I came on horseback with one other man. We came through Tazewell, Mercer, Raleigh and Fayette, where we met the Federal pickets. We traveled nearly one hundred miles without meeting a single traveler. The country for that distance is a perfect desolation. It was always sparsely settled and mountainous. It has been traversed several times by both armies. Most of the settlers have left it, their houses and fences burned and stock driven off. We lived on dried beef and crackers, carried with us, and fed our horses on grass. You will imagine we were glad to get to the Kenawha river, where we found an abundance of everything. My return will depend upon the situation of affairs in Va. I intended when I left to have gone back in Oct. I think now it is very doubtful about my returning so soon.
Give my regards to Brother Lucius and George and Sister Gennia. Your affectionate son,
N. L. Look
Nathan Loomis Look to Willard and Ellen Stone, in Ohio. Wyoming, N.Y., Nov. 6, 1864
Brother and Sister Stone,
I should have answered your letter before this but did not know what to say until I decided what to do this winter. Sister Susan will start for Louisville on Wednesday next. And I expect to stay here a week after they leave and then follow them to stay through the winter, unless affairs take such a turn that I can get to Marion sooner. I will stop and see you on my way, if you are still there, and I hope you won’t leave before if you move at all.
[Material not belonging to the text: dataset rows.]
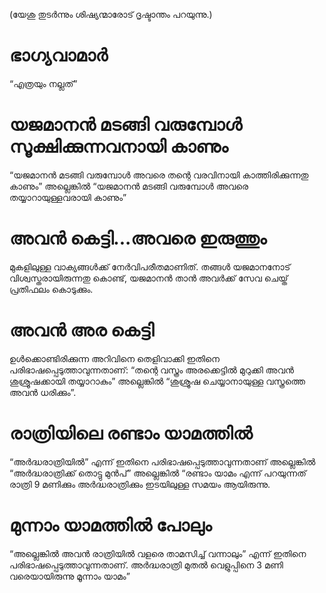 (യേശു തുടർന്നും ശിഷ്യന്മാരോട് ദൃഷ്ടാന്തം പറയുന്നു.)
# ഭാഗ്യവാമാർ
“എത്രയും നല്ലത്”
# യജമാനൻ മടങ്ങി വരുമ്പോൾ സൂക്ഷിക്കുന്നവനായി കാണും 
“യജമാനൻ മടങ്ങി വരുമ്പോൾ അവരെ തന്റെ വരവിനായി കാത്തിരിക്കുന്നതു കാണും” അല്ലെങ്കിൽ “യജമാനൻ മടങ്ങി വരുമ്പോൾ അവരെ തയ്യാറായുള്ളവരായി കാണും”
# അവൻ കെട്ടി...അവരെ ഇരുത്തും
മുകളിലുള്ള വാക്യങ്ങൾക്ക് നേർവിപരീതമാണിത്. തങ്ങൾ യജമാനനോട് വിശ്വസ്തരായിരുന്നതു കൊണ്ട്, യജമാനൻ താൻ അവർക്ക് സേവ ചെയ്ത് പ്രതിഫലം കൊടുക്കും. 
# അവൻ അര കെട്ടി
ഉൾക്കൊണ്ടിരിക്കുന്ന അറിവിനെ തെളിവാക്കി ഇതിനെ പരിഭാഷപ്പെടുത്താവുന്നതാണ്: “തന്റെ വസ്ത്രം അരക്കെട്ടിൽ മുറുക്കി അവൻ ശുശ്രൂഷക്കായി തയ്യാറാകും” അല്ലെങ്കിൽ “ശുശ്രൂഷ ചെയ്യാനായുള്ള വസ്ത്രത്തെ അവൻ ധരിക്കും”.  
# രാത്രിയിലെ രണ്ടാം യാമത്തിൽ
“അർദ്ധരാത്രിയിൽ” എന്ന് ഇതിനെ പരിഭാഷപ്പെടുത്താവുന്നതാണ് അല്ലെങ്കിൽ “അർദ്ധരാത്രിക്ക് തൊട്ടു മുൻപ്” അല്ലെങ്കിൽ “രണ്ടാം യാമം എന്ന് പറയുന്നത് രാത്രി 9 മണിക്കും അർദ്ധരാത്രിക്കും ഇടയിലുള്ള സമയം ആയിരുന്നു.
# മുന്നാം യാമത്തിൽ പോലും
“അല്ലെങ്കിൽ അവൻ രാത്രിയിൽ വളരെ താമസിച്ച് വന്നാലും” എന്ന് ഇതിനെ പരിഭാഷപ്പെടുത്താവുന്നതാണ്. അർദ്ധരാത്രി മുതൽ വെളുപ്പിനെ 3 മണി വരെയായിരുന്നു മൂന്നാം യാമം”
I had a letter a few days ago from my wife, written the 5th of Oct., and one from Brother Charles written some time before, but more satisfactory as it came by private hands so he could write what he pleased. They are all well and getting on comfortably. Hoping to see you soon I will write no more at present. I remain, your brother,
N. L. Look
TO: 1865
Lincoln-Look Letters
10 Candleberry Rd Barrington, RI 02806 us
Copyright © 2021 Lincoln Letters - All Rights Reserved.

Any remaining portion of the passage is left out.